BEGIN

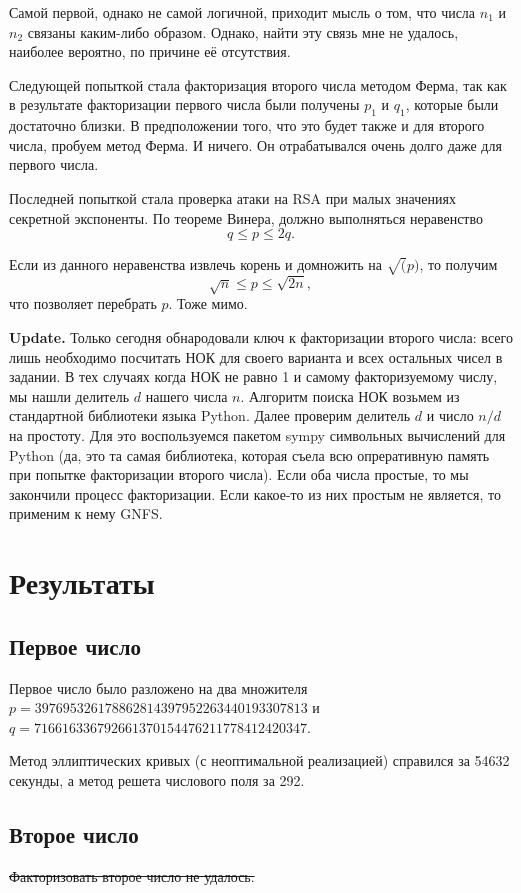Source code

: \documentclass[a4paper,12pt]{article}
\begin{document}
Самой первой, однако не самой логичной, приходит мысль о том,
что числа $n_1$ и $n_2$ связаны каким-либо образом. Однако, найти эту связь
мне не удалось, наиболее вероятно, по причине её отсутствия.

Следующей попыткой стала факторизация второго числа методом
Ферма, так как в результате факторизации первого числа
были получены $p_1$ и $q_1$, которые были достаточно близки.
В предположении того, что это будет также и для второго числа,
пробуем метод Ферма. И ничего. Он отрабатывался очень долго даже для
первого числа.


Последней попыткой стала проверка атаки на RSA при малых
значениях секретной экспоненты. По теореме Винера, должно
выполняться неравенство $$q \le p \le 2q.$$

Если из данного неравенства извлечь корень и домножить на $\sqrt(p)$,
то получим
$$\sqrt{n} \le p \le \sqrt{2n},$$
что позволяет перебрать $p$. Тоже мимо.

\textbf{Update.} Только сегодня обнародовали ключ к факторизации
второго числа: всего лишь необходимо посчитать НОК для своего варианта
и всех остальных чисел в задании. В тех случаях когда НОК не равно
1 и самому факторизуемому числу, мы нашли делитель $d$ нашего числа $n$.
Алгоритм поиска НОК возьмем из стандартной библиотеки языка Python.
Далее проверим делитель $d$ и число $n / d$ на простоту. Для это
воспользуемся пакетом sympy символьных вычислений для Python (да,
это та самая библиотека, которая съела всю опреративную память при попытке
факторизации второго числа). Если оба числа простые, то мы закончили процесс
факторизации. Если какое-то из них простым не является, то применим к нему
GNFS.

\section{Результаты}
\subsection{Первое число}
Первое число было разложено на два множителя
$p = 397695326178862814397952263440193307813$ и
$q = 716616336792661370154476211778412420347$.

Метод эллиптических кривых (с неоптимальной реализацией) справился
за 54632 секунды, а метод решета числового поля за 292.

\subsection{Второе число}
\sout{Факторизовать второе число не удалось.}
\end{document}
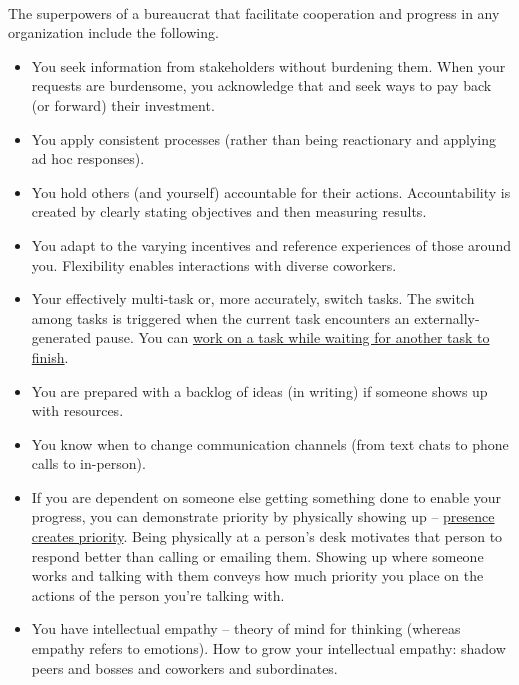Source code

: \ \\

The superpowers of a bureaucrat that facilitate cooperation and progress in any organization include the following.
\begin{itemize}
\item You seek information from stakeholders without burdening them. When your requests are burdensome, you acknowledge that and seek ways to pay back (or forward) their investment.
\item You apply consistent processes (rather than being reactionary and applying ad hoc responses).
\item You hold others (and yourself) accountable for their actions. Accountability is created by clearly stating objectives and then measuring results.
\item You adapt to the varying incentives and reference experiences of those around you. Flexibility enables interactions with diverse coworkers. 
    \item Your effectively multi-task or, more accurately, switch tasks. The switch among tasks is triggered when the current task encounters an externally-generated pause. You can \href{https://en.wikipedia.org/wiki/Pipeline_(computing)\%23Concept_and_motivation}{work on a task while waiting for another task to finish}. 
\iftoggle{WPinmargin}{\marginpar{$>$Wikipedia: pipeline (computing)}}{}
    \item You are prepared with a backlog of ideas (in writing) if someone shows up with resources.
    \item You know when to change communication channels (from text chats to phone calls to in-person). 
    \item If you are dependent on someone else getting something done to enable your progress, you can demonstrate priority by physically showing up -- \underline{presence creates priority}. 
    Being physically at a person's desk motivates that person to respond better than calling  or emailing them. Showing up where someone works and talking with them conveys how much priority you place on the actions of the person you're talking with.
    \item You have intellectual empathy -- theory of mind for thinking (whereas empathy refers to emotions). How to grow your intellectual empathy: shadow peers and bosses and coworkers and subordinates.

\end{itemize}
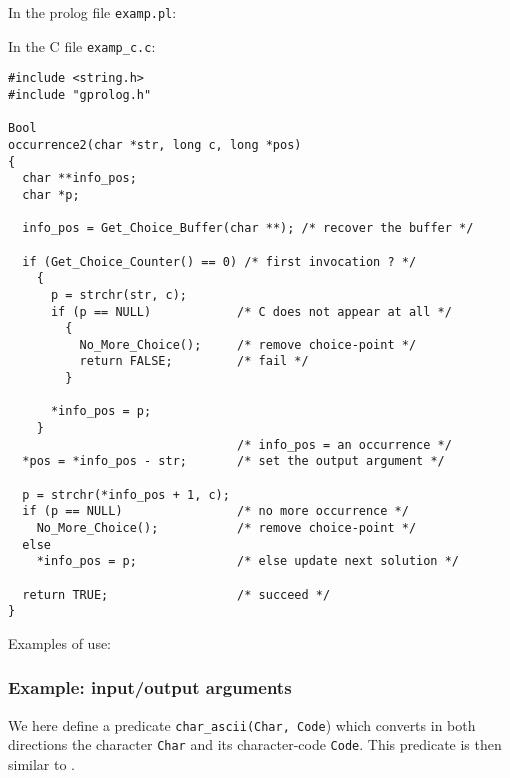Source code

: In the prolog file \texttt{examp.pl}:


In the C file \texttt{examp\_c.c}:

\begin{Indentation}
\begin{verbatim}
#include <string.h>
#include "gprolog.h"

Bool
occurrence2(char *str, long c, long *pos)
{
  char **info_pos;
  char *p;

  info_pos = Get_Choice_Buffer(char **); /* recover the buffer */

  if (Get_Choice_Counter() == 0) /* first invocation ? */
    {
      p = strchr(str, c);
      if (p == NULL)            /* C does not appear at all */
        {
          No_More_Choice();     /* remove choice-point */
          return FALSE;         /* fail */
        }

      *info_pos = p;
    }
                                /* info_pos = an occurrence */
  *pos = *info_pos - str;       /* set the output argument */

  p = strchr(*info_pos + 1, c);
  if (p == NULL)                /* no more occurrence */
    No_More_Choice();           /* remove choice-point */
  else
    *info_pos = p;              /* else update next solution */

  return TRUE;                  /* succeed */
}
\end{verbatim}
\end{Indentation}

Examples of use:

\begin{CodeTwoCols}
\SkipLine
{}
\SkipLine
{}
\SkipLine
{}
\SkipLine
{}
\end{CodeTwoCols}

\subsubsection{Example: input/output arguments}
We here define a predicate \texttt{char\_ascii(Char, Code}) which converts
in both directions the character \texttt{Char} and its character-code
\texttt{Code}. This predicate is then similar to 
.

END

__PROBLEM REQUIREMENTS__: From the listing, copy each line containing the word "coworkers".

__WRITTEN SOLUTION__:
\item You adapt to the varying incentives and reference experiences of those around you. Flexibility enables interactions with diverse coworkers. 
    \item You have intellectual empathy -- theory of mind for thinking (whereas empathy refers to emotions). How to grow your intellectual empathy: shadow peers and bosses and coworkers and subordinates.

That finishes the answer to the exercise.